Jene Warnschilder mit der Aufschrift „Achtung! Politischer Islam in deiner Nähe“, die kürzlich in Wien in der Nähe von islamischen Einrichtungen aufgetaucht sind, dürften laut „Krone“-Informationen von Mitgliedern der rechten Szene angebracht worden sein. Die Polizei rückte aus und hat die provozierenden Tafeln mittlerweile entfernt. Ermittlungen des Landesamts für Verfassungsschutz und Terrorismusbekämpfung (LVT) sind bereits im Gange.

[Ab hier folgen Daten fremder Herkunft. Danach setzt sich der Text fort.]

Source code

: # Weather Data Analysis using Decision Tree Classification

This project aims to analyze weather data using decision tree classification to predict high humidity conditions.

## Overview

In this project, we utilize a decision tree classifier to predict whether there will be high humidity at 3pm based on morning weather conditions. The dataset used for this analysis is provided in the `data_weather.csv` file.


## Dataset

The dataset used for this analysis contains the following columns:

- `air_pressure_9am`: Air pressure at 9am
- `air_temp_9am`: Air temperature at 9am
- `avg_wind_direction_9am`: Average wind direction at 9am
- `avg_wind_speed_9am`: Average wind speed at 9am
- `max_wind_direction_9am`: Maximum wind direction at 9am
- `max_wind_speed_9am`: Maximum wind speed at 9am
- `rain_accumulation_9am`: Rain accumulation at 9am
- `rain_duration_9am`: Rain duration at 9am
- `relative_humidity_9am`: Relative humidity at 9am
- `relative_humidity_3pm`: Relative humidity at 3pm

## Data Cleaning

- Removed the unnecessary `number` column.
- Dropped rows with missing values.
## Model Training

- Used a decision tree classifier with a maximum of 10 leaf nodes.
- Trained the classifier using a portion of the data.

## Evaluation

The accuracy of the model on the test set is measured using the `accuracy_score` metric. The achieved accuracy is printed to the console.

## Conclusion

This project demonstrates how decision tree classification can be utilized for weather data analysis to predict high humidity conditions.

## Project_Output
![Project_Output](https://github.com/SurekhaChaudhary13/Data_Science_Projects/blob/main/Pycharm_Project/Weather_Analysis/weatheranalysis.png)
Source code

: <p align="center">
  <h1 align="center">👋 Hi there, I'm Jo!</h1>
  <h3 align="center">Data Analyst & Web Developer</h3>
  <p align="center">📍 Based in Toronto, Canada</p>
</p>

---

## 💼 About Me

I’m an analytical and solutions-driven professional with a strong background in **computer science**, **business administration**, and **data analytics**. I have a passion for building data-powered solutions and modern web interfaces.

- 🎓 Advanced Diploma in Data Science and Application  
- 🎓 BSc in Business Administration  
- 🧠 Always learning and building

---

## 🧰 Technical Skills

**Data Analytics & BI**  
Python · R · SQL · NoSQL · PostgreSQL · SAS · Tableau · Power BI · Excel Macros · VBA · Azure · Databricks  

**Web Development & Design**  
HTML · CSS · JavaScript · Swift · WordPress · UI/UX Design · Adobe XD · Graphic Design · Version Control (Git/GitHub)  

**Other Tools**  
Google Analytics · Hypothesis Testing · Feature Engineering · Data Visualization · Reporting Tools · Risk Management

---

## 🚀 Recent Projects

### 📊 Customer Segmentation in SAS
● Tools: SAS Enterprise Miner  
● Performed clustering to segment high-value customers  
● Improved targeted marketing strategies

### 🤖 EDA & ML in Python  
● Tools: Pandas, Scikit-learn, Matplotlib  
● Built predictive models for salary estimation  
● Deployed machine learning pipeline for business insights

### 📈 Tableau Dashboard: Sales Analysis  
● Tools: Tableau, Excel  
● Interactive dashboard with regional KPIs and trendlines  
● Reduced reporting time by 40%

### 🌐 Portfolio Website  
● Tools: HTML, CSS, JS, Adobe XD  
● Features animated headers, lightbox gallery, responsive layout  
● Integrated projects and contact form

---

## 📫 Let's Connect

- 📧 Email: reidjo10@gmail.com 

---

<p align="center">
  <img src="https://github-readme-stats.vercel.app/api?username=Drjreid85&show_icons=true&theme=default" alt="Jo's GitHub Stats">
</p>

Am Dienstag prangten an mehreren Orten in Wien selbst gebastelte „Warnschilder“. Die nicht offiziellen Taferln aus Karton und Klebeband wurden aber nicht an beliebigen Orten montiert - vielmehr fand man sie in unmittelbarer Nähe zu islamischen Einrichtungen. Die Schilder wurden etwa in der Praterstraße sowie in der Taborstraße in der Leopoldstadt gesichtet, ebenso in der Murlingergasse in Meidling.

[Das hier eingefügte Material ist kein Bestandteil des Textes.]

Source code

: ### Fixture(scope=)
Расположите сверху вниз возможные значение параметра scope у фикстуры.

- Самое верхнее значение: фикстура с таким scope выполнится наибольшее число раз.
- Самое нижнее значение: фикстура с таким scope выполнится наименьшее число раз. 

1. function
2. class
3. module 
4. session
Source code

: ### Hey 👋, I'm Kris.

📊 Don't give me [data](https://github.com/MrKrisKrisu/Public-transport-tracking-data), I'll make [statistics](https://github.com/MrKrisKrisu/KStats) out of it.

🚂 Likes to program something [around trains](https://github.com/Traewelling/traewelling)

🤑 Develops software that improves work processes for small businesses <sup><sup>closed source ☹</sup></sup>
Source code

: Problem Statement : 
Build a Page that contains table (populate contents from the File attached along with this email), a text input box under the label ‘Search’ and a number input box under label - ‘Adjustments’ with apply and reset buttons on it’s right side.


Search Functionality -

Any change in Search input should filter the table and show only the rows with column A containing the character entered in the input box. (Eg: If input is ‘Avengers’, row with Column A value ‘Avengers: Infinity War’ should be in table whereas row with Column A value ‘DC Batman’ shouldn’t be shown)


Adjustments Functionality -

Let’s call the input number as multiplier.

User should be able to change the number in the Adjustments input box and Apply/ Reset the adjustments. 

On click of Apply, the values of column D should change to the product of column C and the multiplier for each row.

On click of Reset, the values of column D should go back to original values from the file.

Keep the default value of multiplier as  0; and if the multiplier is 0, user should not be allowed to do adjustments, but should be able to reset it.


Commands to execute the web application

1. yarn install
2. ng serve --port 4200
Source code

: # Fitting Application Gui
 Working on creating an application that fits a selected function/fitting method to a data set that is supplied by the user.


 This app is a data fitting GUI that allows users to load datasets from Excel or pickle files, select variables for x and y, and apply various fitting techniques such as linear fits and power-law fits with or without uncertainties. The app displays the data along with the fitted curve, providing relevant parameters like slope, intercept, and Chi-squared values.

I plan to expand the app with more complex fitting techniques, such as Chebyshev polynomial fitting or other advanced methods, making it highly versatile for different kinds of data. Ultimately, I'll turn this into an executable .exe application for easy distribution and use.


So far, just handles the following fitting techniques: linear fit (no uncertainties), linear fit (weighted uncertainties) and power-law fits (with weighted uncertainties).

Die provokante Aktion verleiht der bereits laufenden Diskussion um die Islam-Landkarte, die von der Dokumentationsstelle Politischer Islam eingerichtet worden war, neuen Zündstoff. Wie die „Krone“ am Mittwoch in Erfahrung bringen konnte, dürfte die rechte Szene rund um Martin Sellner und Co. für die Kampagne verantwortlich sein.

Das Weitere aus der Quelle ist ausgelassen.